What the exercise asks:
From the entries below, copy out every line with "Chaput" in it.

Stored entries
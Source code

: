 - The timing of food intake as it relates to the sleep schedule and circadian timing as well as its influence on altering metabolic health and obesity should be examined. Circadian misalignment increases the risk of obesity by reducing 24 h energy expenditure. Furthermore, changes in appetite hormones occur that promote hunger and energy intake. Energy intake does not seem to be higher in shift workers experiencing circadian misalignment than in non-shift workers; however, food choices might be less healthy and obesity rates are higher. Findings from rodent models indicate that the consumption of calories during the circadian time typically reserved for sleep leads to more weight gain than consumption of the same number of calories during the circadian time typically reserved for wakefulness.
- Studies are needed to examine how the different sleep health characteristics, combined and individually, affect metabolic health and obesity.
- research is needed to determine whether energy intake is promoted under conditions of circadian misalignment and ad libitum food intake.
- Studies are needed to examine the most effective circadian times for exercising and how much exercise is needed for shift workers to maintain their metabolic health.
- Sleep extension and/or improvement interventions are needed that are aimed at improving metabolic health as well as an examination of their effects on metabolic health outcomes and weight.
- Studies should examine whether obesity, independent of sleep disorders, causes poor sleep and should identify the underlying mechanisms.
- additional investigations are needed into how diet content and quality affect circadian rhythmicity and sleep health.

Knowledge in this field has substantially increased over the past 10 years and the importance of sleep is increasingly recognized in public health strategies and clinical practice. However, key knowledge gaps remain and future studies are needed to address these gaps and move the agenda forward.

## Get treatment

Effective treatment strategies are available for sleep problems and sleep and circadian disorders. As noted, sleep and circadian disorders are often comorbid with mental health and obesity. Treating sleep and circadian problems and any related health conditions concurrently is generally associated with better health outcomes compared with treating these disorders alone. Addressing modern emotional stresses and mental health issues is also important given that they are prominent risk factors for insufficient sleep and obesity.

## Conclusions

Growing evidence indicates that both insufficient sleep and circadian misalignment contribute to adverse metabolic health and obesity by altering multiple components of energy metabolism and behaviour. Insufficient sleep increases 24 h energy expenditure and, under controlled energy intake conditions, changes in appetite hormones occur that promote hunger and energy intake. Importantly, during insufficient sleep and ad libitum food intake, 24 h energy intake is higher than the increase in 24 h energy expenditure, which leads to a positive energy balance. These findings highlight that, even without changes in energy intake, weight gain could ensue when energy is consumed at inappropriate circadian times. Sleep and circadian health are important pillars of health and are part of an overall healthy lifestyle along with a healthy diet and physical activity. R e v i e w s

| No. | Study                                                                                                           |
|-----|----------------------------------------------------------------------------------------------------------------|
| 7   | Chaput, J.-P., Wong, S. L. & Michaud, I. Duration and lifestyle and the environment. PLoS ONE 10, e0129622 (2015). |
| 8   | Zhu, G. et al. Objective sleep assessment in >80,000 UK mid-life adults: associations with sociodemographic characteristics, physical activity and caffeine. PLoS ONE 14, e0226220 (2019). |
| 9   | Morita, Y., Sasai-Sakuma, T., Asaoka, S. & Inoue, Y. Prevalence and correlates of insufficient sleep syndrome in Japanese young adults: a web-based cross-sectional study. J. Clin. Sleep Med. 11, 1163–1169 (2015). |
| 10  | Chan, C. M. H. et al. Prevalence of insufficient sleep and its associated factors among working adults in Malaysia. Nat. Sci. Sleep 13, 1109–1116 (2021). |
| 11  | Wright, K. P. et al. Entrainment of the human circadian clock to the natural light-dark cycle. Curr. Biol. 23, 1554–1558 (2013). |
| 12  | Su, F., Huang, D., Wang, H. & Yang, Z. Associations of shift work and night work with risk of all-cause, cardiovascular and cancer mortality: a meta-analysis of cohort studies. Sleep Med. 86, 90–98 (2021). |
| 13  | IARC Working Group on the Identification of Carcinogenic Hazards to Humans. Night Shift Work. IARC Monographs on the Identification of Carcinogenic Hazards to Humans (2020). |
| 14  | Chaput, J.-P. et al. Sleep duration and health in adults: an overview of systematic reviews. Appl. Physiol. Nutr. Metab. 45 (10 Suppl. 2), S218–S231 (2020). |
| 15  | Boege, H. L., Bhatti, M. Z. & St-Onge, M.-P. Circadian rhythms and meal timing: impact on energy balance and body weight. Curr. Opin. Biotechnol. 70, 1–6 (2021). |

Answer space:
| 7   | Chaput, J.-P., Wong, S. L. & Michaud, I. Duration and lifestyle and the environment. PLoS ONE 10, e0129622 (2015). |
| 14  | Chaput, J.-P. et al. Sleep duration and health in adults: an overview of systematic reviews. Appl. Physiol. Nutr. Metab. 45 (10 Suppl. 2), S218–S231 (2020). |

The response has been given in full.